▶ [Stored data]
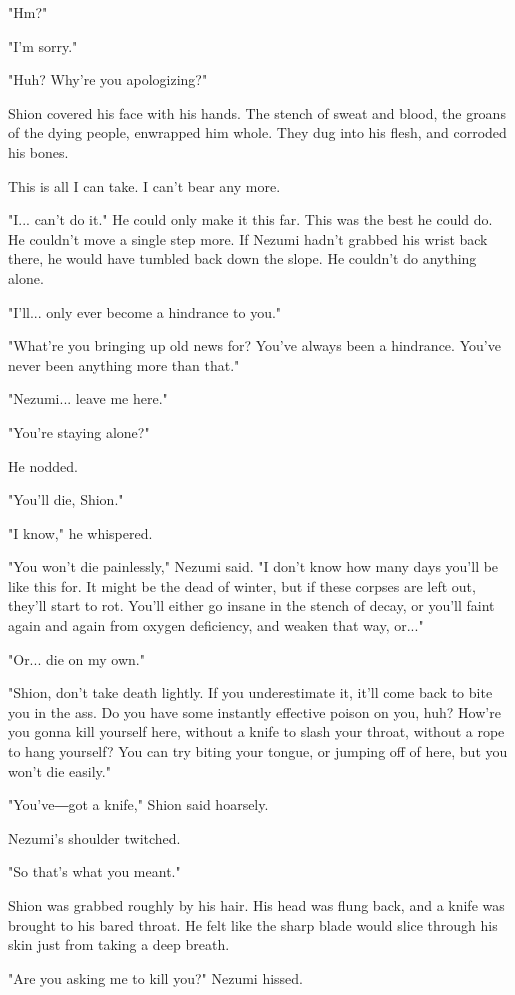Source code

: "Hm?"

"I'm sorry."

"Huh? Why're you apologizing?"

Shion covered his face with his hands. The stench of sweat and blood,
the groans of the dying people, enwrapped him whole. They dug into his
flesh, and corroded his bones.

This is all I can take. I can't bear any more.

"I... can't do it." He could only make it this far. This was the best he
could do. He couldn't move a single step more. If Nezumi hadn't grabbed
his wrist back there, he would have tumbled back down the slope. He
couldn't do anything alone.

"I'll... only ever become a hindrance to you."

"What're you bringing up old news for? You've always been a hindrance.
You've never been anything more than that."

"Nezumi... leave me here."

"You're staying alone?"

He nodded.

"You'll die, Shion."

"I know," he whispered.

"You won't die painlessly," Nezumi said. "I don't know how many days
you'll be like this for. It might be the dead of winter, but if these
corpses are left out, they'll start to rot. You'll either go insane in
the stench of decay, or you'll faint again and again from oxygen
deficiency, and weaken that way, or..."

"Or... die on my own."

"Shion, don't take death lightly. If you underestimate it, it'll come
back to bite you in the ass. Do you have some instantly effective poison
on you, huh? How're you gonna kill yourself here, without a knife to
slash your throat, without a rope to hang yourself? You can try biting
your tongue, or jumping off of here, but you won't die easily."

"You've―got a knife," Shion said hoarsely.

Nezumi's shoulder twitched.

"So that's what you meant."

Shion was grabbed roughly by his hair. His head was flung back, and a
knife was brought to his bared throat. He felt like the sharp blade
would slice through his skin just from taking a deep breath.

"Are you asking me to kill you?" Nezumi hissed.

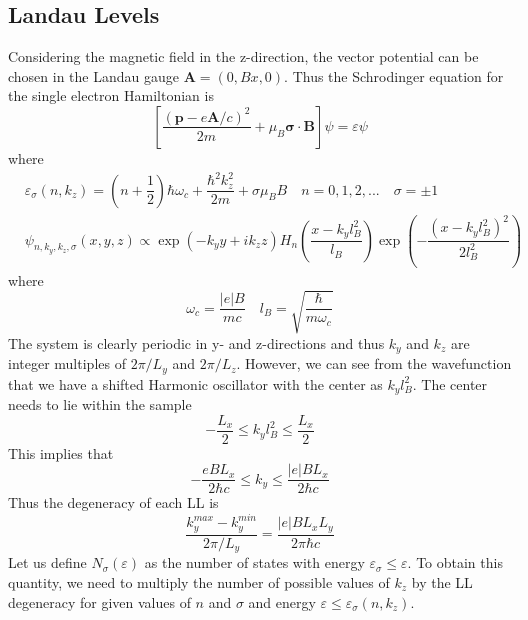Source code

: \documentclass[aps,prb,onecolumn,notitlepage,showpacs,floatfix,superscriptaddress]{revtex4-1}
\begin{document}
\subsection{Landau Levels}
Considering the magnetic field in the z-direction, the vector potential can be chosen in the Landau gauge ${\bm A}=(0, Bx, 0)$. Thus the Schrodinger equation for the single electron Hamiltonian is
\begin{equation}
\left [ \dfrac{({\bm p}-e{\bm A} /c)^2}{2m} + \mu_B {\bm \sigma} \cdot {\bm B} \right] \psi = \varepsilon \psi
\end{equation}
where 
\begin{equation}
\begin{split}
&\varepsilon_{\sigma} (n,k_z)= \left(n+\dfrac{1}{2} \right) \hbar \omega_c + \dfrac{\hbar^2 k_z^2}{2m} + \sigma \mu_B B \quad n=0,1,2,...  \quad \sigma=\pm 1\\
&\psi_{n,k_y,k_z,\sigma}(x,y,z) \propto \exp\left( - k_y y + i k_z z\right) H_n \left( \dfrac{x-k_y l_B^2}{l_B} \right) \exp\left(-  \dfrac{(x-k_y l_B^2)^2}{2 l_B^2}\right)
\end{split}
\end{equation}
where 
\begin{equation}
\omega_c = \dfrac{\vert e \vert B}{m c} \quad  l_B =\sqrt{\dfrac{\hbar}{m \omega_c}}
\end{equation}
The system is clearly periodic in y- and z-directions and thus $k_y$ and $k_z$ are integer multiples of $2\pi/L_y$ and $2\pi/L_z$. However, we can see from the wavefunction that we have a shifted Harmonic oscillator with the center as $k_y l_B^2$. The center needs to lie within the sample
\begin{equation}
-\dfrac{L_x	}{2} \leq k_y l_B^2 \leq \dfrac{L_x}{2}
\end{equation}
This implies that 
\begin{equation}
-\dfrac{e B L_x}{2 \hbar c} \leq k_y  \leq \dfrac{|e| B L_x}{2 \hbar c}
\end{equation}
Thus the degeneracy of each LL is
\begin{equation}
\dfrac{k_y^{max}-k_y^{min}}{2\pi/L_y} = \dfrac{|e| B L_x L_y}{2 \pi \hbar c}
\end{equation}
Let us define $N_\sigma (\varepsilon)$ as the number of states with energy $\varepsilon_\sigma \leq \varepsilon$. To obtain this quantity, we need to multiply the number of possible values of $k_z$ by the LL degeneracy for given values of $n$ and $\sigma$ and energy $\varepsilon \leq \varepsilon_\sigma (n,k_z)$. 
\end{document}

▶ [Problem to work on] The reply should consist solely of the number of lines in the records that include "left".

▶ [Response] 4